I remember distinctly him taking us back to Checkpoint Charlie so we could cross back into West Berlin. He was a bit nervous even driving near the wall, something one did not do for fear of attracting the attention of the police. He parked and stood as we walked to the gate. I kept looking back and can still feel the sadness in that moment, that he was not able to come with us.

If I had told him that nine months later the wall would come down and he would be free to walk into West Berlin, he would never have believed me. Just the week before we arrived, a young man had been shot trying to escape by swimming across a river that formed part of the barrier between East and West Berlin. No one could have predicted it.

And yet nine months later he went to the wall and mailed me a piece of it with this note. “Enclosed we send you pieces of the wall that we ourselves on 1/1/90 in the area of the Brandenburg Gate knocked out of the wall with the sweat of our faces, with hammer and chisel and thereby made the wall a little more permeable.”

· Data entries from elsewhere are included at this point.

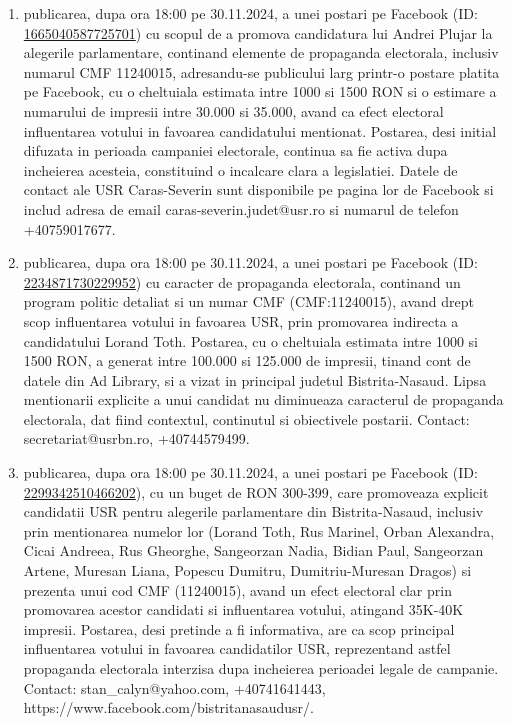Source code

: \documentclass[a4paper,12pt]{article}
\begin{document}
\begin{enumerate}[leftmargin=*, label=\arabic*.)]
    \item publicarea, dupa ora 18:00 pe 30.11.2024, a unei postari pe Facebook (ID: \href{https://www.facebook.com/ads/library/?id=1665040587725701}{1665040587725701}) cu scopul de a promova candidatura lui Andrei Plujar la alegerile parlamentare, continand elemente de propaganda electorala, inclusiv numarul CMF 11240015,  adresandu-se publicului larg printr-o postare platita pe Facebook, cu o cheltuiala estimata intre 1000 si 1500 RON si o estimare a numarului de impresii intre 30.000 si 35.000, avand ca efect electoral influentarea votului in favoarea candidatului mentionat.  Postarea, desi initial difuzata in perioada campaniei electorale, continua sa fie activa dupa incheierea acesteia, constituind o incalcare clara a legislatiei.  Datele de contact ale USR Caras-Severin sunt disponibile pe pagina lor de Facebook si includ adresa de email caras-severin.judet@usr.ro si numarul de telefon +40759017677.
    \item publicarea, dupa ora 18:00 pe 30.11.2024, a unei postari pe Facebook (ID: \href{https://www.facebook.com/ads/library/?id=2234871730229952}{2234871730229952}) cu caracter de propaganda electorala,  continand un program politic detaliat si un numar CMF (CMF:11240015),  avand drept scop influentarea votului in favoarea USR,  prin promovarea indirecta a candidatului Lorand Toth. Postarea, cu o cheltuiala estimata intre 1000 si 1500 RON, a generat intre 100.000 si 125.000 de impresii,  tinand cont de datele din Ad Library,  si a vizat in principal judetul Bistrita-Nasaud.  Lipsa mentionarii explicite a unui candidat nu diminueaza caracterul de propaganda electorala, dat fiind contextul, continutul si obiectivele postarii.  Contact: secretariat@usrbn.ro, +40744579499.
    \item publicarea, dupa ora 18:00 pe 30.11.2024, a unei postari pe Facebook (ID: \href{https://www.facebook.com/ads/library/?id=2299342510466202}{2299342510466202}), cu un buget de RON 300-399, care promoveaza explicit candidatii USR pentru alegerile parlamentare din Bistrita-Nasaud, inclusiv prin mentionarea numelor lor (Lorand Toth, Rus Marinel, Orban Alexandra, Cicai Andreea, Rus Gheorghe, Sangeorzan Nadia, Bidian Paul, Sangeorzan Artene, Muresan Liana, Popescu Dumitru, Dumitriu-Muresan Dragos) si prezenta unui cod CMF (11240015), avand un efect electoral clar prin promovarea acestor candidati si influentarea votului, atingand 35K-40K impresii.  Postarea, desi pretinde a fi informativa, are ca scop principal influentarea votului in favoarea candidatilor USR, reprezentand astfel propaganda electorala interzisa dupa incheierea perioadei legale de campanie. Contact: stan\_calyn@yahoo.com, +40741641443, https://www.facebook.com/bistritanasaudusr/.

\end{enumerate}
\end{document}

The whole world can change in a moment with no notice given.

In just three days we will celebrate Christmas. When I was growing up, that statement brought great excitement. There was a wonderful buildup to Christmas. The closer we got to Christmas the more reminders there were. The streets were decorated with lights and wreaths. The stores all had Christmas displays. At home we had been making Christmas cookies, cutting our Christmas tree from the mountain behind where we lived, decorating the tree. On our piano we put down white cotton to look like snow and then built a tiny village on it complete with tiny ice skaters and sleighs, last minute Christmas shopping needed to be done, school was over, a holiday was here.

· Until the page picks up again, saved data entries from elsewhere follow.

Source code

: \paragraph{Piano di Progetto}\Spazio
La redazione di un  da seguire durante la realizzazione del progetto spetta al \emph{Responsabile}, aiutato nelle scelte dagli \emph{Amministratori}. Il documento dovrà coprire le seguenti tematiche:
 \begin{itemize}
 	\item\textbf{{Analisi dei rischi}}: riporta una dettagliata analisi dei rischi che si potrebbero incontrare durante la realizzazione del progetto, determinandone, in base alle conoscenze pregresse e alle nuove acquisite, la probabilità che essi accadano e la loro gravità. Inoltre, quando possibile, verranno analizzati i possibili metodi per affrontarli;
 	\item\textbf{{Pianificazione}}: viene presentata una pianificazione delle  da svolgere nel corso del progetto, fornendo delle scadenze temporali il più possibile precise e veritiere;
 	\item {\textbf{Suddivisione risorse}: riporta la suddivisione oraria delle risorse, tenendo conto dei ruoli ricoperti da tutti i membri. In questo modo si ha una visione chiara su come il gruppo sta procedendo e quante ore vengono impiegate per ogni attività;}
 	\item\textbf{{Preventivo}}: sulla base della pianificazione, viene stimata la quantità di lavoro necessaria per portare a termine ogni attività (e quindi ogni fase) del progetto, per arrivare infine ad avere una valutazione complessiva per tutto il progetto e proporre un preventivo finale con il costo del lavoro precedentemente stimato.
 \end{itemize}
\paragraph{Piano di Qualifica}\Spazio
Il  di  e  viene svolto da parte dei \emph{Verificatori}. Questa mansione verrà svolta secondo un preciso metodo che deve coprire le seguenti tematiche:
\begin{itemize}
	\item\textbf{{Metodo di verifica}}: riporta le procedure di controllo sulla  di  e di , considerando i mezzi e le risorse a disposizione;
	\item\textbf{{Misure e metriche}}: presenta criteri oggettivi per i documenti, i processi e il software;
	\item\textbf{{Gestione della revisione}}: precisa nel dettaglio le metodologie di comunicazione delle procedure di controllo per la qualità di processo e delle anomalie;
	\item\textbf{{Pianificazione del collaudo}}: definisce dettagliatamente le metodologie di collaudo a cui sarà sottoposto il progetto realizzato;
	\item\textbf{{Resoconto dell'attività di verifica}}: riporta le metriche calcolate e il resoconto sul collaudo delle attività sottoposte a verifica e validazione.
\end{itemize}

Christmas is a great celebration because we know it is coming, we know the date when it is coming and we prepare ourselves for the celebration.

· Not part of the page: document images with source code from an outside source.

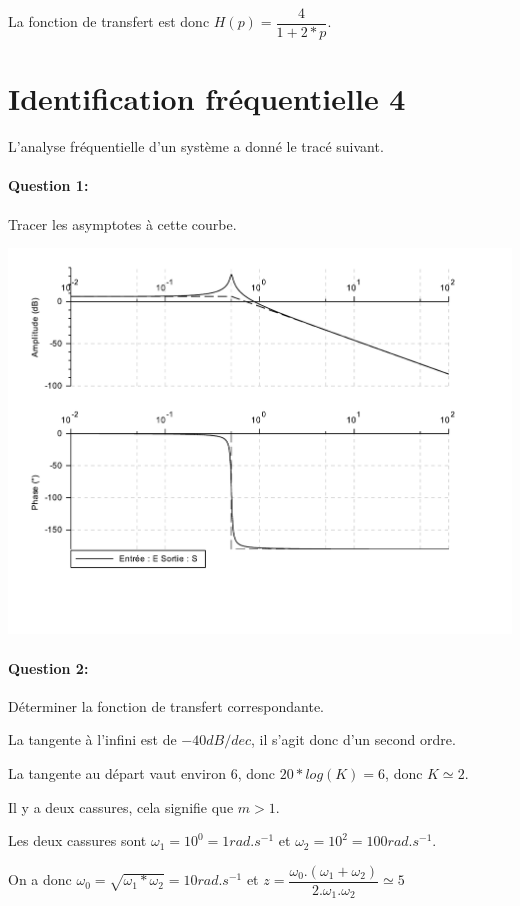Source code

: La fonction de transfert est donc $H(p)=\dfrac{4}{1+2*p}$.

\newpage

\section{Identification fréquentielle 4}

L'analyse fréquentielle d'un système a donné le tracé suivant.

\paragraph{Question 1:} Tracer les asymptotes à cette courbe.

\begin{center}
 \includegraphics[width=0.8\linewidth]{img/Bode3_c}
\end{center} 

\paragraph{Question 2:} Déterminer la fonction de transfert correspondante.

La tangente à l'infini est de $-40dB/dec$, il s'agit donc d'un second ordre.

La tangente au départ vaut environ $6$, donc $20*log(K)=6$, donc $K\simeq 2$.

Il y a deux cassures, cela signifie que $m>1$.

Les deux cassures sont $\omega_1=10^0=1 rad.s^{-1}$ et $\omega_2=10^2=100 rad.s^{-1}$.

On a donc $\omega_0=\sqrt{\omega_1*\omega_2}=10rad.s^{-1}$ et $z=\dfrac{\omega_0.(\omega_1+\omega_2)}{2.\omega_1.\omega_2}\simeq 5$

What was it like in Bethlehem the three days before Jesus was born? The shepherds woke up, had some breakfast, took the sheep out to the fields, sat around a fire, talked. Those three days were days like every other day they had lived. There was no anticipation of the nighttime display of angels announcing news of great joy.

A philosopher from the time of Jesus wrote this:
How long must I endure the same things over and over? Shall I forever wake to sleep, hunger to eat to hunger again? Nothing ends! Everything is connected in a circle, fleeing and chasing at once. Night follows day, and day follows night; summer is killed by autumn, autumn is buried in winter, winter is broken by spring, and spring’s aborn as summer again. All nature passes only to return. I do nothing new. I see nothing new. Sooner or later one grows sick of this.”

Three days of waiting for the most significant event in the history of the world and no one knew it was coming. Then light came into the world and the world was never the same.

But I imagine that there was a different anticipation in heaven. In hushed tones the angels whispered to one another, “In just three days, He will visit the planet.”

The apostle Peter wrote in a letter about the life of Jesus and said: Even angels long to look into these things.

Into the daily routine burst forth the light into which even angels long to look.

Now we are back in the shepherds’ situation. There is a promise that Jesus will return but we don’t know when. The promise was made almost 2,000 years ago and the world still waits for the fulfillment of that promise.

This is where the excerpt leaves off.